Pregnant after a Loss

DS was bit by a dog

Yesterday.  He was at Nana's house and she can't say no to him (not kidding).  Anyway, he is giving the dog pretzels and she keeps saying don't do that.  Well, finally he decides to listen and take the pretzel back.  Anyway, dog bit him on the ear and scratched him up.  I wasn't terribly worried.  She cleaned it well and DH took care of it last night and watched it.  BUT then he wakes up with a fever this morning.  So of course I had to set up an appointment with the new pediatrician we haven't even seen yet since we moved.  So I get to do that tonight.

Here's the thing, I can't decide if I am mad at MIL.  The dog is a big coward and we've never had any issues.  He's generally sweet.  Well, MIL babies this dog to the extreme.  After holidays when people are over and the dog gets lots of dropped food and kids feeding him, he sometimes gets sick.  So her vet said to limit food when this happens.  So she had been limiting his food for two days and then gave my 2 year-old a bowl of pretzels to walk around with!  She told him not to feed the dog, but she didn't take the bowl away or make him sit at the table.

It's just this attitude of "I'm Nana, I don't say No."  He adores her and she's generally great with him, does lots of activities, teaches him things, but she can be so oblivious to things that really matter.

Re: DS was bit by a dog

  • My mom has a weenie dog that is a super spoiled baby.

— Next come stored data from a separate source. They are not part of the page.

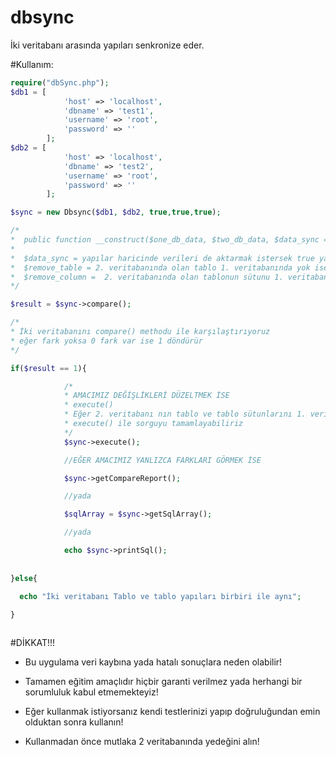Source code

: # dbsync
İki veritabanı arasında yapıları senkronize eder.

#Kullanım:

```php
require("dbSync.php");
$db1 = [
            'host' => 'localhost',
            'dbname' => 'test1',
            'username' => 'root',
            'password' => ''
        ];
$db2 = [
            'host' => 'localhost',
            'dbname' => 'test2',
            'username' => 'root',
            'password' => ''
        ];

$sync = new Dbsync($db1, $db2, true,true,true);

/*
*  public function __construct($one_db_data, $two_db_data, $data_sync = false, $remove_table = false, $remove_column = false)
* 
*  $data_sync = yapılar haricinde verileri de aktarmak istersek true yapacağız
*  $remove_table = 2. veritabanında olan tablo 1. veritabanında yok ise kaldır (DROP TABLE xxx)
*  $remove_column =  2. veritabanında olan tablonun sütunu 1. veritabanında yok ise kaldır (ALTER TABLE {tablo} DROP COLUMN {sütun} )
*/

$result = $sync->compare();

/*
* İki veritabanını compare() methodu ile karşılaştırıyoruz
* eğer fark yoksa 0 fark var ise 1 döndürür
*/

if($result == 1){

            /*
            * AMACIMIZ DEĞİŞLİKLERİ DÜZELTMEK İSE
            * execute()
            * Eğer 2. veritabanı nın tablo ve tablo sütunlarını 1. veritabanı ile eşitlemek istersek
            * execute() ile sorguyu tamamlayabiliriz
            */
            $sync->execute();

            //EĞER AMACIMIZ YANLIZCA FARKLARI GÖRMEK İSE

            $sync->getCompareReport();

            //yada

            $sqlArray = $sync->getSqlArray();

            //yada

            echo $sync->printSql();
   
  
}else{

  echo "İki veritabanı Tablo ve tablo yapıları birbiri ile aynı";
  
}



```
#DİKKAT!!!

* Bu uygulama veri kaybına yada hatalı sonuçlara neden olabilir!

* Tamamen eğitim amaçlıdır hiçbir garanti verilmez yada herhangi bir sorumluluk kabul etmemekteyiz!

* Eğer kullanmak istiyorsanız kendi testlerinizi yapıp doğruluğundan emin olduktan sonra kullanın!

* Kullanmadan önce mutlaka 2 veritabanında yedeğini alın!

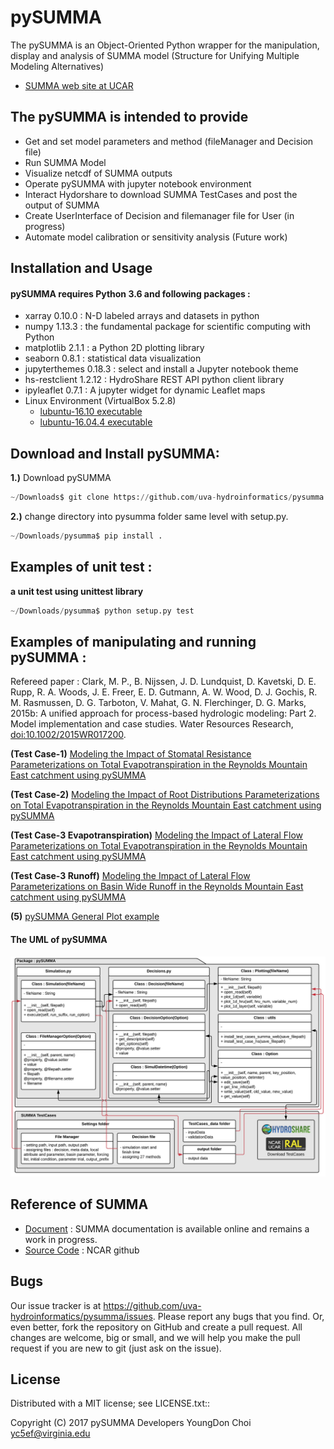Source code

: # pySUMMA                                        

The pySUMMA is an Object-Oriented Python wrapper for the manipulation, display and analysis of 
SUMMA model (Structure for Unifying Multiple Modeling Alternatives)

* [SUMMA web site at UCAR ](https://www.rap.ucar.edu/projects/summa)

## The pySUMMA is intended to provide

 - Get and set model parameters and method (fileManager and Decision file) 
 - Run SUMMA Model 
 - Visualize netcdf of SUMMA outputs
 - Operate pySUMMA with jupyter notebook environment 
 - Interact Hydorshare to download SUMMA TestCases and post the output of SUMMA 
 - Create UserInterface of Decision and filemanager file for User (in progress)
 - Automate model calibration or sensitivity analysis (Future work)


## Installation and Usage

#### pySUMMA requires Python 3.6 and following packages :

 - xarray 0.10.0 : N-D labeled arrays and datasets in python
 - numpy 1.13.3 : the fundamental package for scientific computing with Python
 - matplotlib 2.1.1 : a Python 2D plotting library 
 - seaborn 0.8.1 : statistical data visualization 
 - jupyterthemes 0.18.3 : select and install a Jupyter notebook theme
 - hs-restclient 1.2.12 : HydroShare REST API python client library
 - ipyleaflet 0.7.1 : A jupyter widget for dynamic Leaflet maps 
 - Linux Environment (VirtualBox 5.2.8)
   - [lubuntu-16.10 executable](https://www.hydroshare.org/resource/a5dbd5b198c9468387f59f3fefc11e22/)
   - [lubuntu-16.04.4 executable](https://www.hydroshare.org/resource/041671fbc8a544cd8a979af6c2227f92/)        

## Download and Install pySUMMA:

**1.)**  Download pySUMMA
```python
~/Downloads$ git clone https://github.com/uva-hydroinformatics/pysumma.git
```
        
**2.)**  change directory into pysumma folder same level with setup.py.
```python
~/Downloads/pysumma$ pip install .
```

## Examples of unit test :

**a unit test using unittest library**  

```python
~/Downloads/pysumma$ python setup.py test
```
## Examples of manipulating and running pySUMMA :

Refereed paper : Clark, M. P., B. Nijssen, J. D. Lundquist, D. Kavetski, D. E. Rupp, R. A. Woods, 
J. E. Freer, E. D. Gutmann, A. W. Wood, D. J. Gochis, R. M. Rasmussen, D. G. Tarboton, V. Mahat, 
G. N. Flerchinger, D. G. Marks, 2015b: A unified approach for process-based hydrologic modeling: 
Part 2. Model implementation and case studies. Water Resources Research, 
[doi:10.1002/2015WR017200](https://agupubs.onlinelibrary.wiley.com/doi/abs/10.1002/2015WR017200).

**(Test Case-1)** [Modeling the Impact of Stomatal Resistance Parameterizations on Total Evapotranspiration 
         in the Reynolds Mountain East catchment using pySUMMA](notebooks/pySUMMA_Test_Case_1.ipynb) 

**(Test Case-2)** [Modeling the Impact of Root Distributions Parameterizations on Total Evapotranspiration 
         in the Reynolds Mountain East catchment using pySUMMA](notebooks/pySUMMA_Test_Case_2.ipynb)

**(Test Case-3 Evapotranspiration)** [Modeling the Impact of Lateral Flow Parameterizations on Total Evapotranspiration
         in the Reynolds Mountain East catchment using pySUMMA](notebooks/pySUMMA_Test_Case_3_Evapotranspiration.ipynb)

**(Test Case-3 Runoff)** [Modeling the Impact of Lateral Flow Parameterizations on Basin Wide Runoff in the Reynolds 
         Mountain East catchment using pySUMMA](notebooks/pySUMMA_Test_Case_3_Runoff.ipynb)

**(5)** [pySUMMA General Plot example](notebooks/pySUMMA_General_Plot_Example.ipynb)

#### The UML of pySUMMA
![Image of UML](pySUMMA_UML.jpg)

## Reference of SUMMA

 - [Document](http://summa.readthedocs.io/en/latest/) : SUMMA documentation is available online and remains a work in progress.
 - [Source Code](https://github.com/NCAR/summa) : NCAR github
 
## Bugs
  Our issue tracker is at https://github.com/uva-hydroinformatics/pysumma/issues.
  Please report any bugs that you find.  Or, even better, fork the repository on
  GitHub and create a pull request.  All changes are welcome, big or small, and we
  will help you make the pull request if you are new to git
  (just ask on the issue).

## License
  Distributed with a MIT license; see LICENSE.txt::

  Copyright (C) 2017 pySUMMA Developers
  YoungDon Choi <yc5ef@virginia.edu>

Ava was walking around with a cheese puff and did the same thing. Well, when she tried to take it back he bit her on the face. DH was standing right there, it happened that fast. We have always tried to keep the dog in another room when there is any kind of food present. Accidents do happen, like that time, but we are now super diligent about kepping them seperate. We have tried looking for a new home for the dog, but not many people want a 9 year old dog that is not big with kids. If something like this were to happen again, the dog is history, no questions asked! Sorry this got so long!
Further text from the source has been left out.